Start of Block

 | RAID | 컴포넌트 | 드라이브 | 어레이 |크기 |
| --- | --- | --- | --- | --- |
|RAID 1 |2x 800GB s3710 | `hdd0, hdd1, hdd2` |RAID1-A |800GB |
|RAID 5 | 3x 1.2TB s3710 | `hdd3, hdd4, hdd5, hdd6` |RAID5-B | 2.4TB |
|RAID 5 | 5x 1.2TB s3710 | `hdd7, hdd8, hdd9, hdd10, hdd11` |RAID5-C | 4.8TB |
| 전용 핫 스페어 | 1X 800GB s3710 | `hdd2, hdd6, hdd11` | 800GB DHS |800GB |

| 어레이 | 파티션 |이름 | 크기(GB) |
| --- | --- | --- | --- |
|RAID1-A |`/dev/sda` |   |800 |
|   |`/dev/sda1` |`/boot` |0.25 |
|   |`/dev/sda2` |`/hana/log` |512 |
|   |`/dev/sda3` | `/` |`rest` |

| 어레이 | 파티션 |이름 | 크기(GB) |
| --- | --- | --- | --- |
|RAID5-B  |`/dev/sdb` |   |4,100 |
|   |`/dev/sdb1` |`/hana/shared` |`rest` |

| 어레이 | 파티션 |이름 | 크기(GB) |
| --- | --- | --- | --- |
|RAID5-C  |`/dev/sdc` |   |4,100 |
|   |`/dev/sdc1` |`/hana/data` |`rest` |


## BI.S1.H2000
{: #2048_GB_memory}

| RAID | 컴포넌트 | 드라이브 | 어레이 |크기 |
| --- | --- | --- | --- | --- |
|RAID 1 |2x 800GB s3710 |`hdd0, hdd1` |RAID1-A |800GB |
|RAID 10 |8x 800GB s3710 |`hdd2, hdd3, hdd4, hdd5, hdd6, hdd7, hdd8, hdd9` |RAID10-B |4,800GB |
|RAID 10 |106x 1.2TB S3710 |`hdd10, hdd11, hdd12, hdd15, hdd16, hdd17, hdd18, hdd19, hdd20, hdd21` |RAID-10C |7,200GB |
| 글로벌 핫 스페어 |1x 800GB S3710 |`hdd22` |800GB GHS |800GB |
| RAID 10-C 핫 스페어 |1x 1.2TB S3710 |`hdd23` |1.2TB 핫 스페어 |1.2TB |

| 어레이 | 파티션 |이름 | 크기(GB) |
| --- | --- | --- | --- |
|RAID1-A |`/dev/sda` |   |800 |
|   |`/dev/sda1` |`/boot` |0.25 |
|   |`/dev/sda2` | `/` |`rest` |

End of Block

▶ _Task_:
All lines from the beginning of the material above through the one with "5x 1.2TB s3710" need to be returned exactly; please return those and only those.

▶ _Exercise response_:
 | RAID | 컴포넌트 | 드라이브 | 어레이 |크기 |
| --- | --- | --- | --- | --- |
|RAID 1 |2x 800GB s3710 | `hdd0, hdd1, hdd2` |RAID1-A |800GB |
|RAID 5 | 3x 1.2TB s3710 | `hdd3, hdd4, hdd5, hdd6` |RAID5-B | 2.4TB |
|RAID 5 | 5x 1.2TB s3710 | `hdd7, hdd8, hdd9, hdd10, hdd11` |RAID5-C | 4.8TB |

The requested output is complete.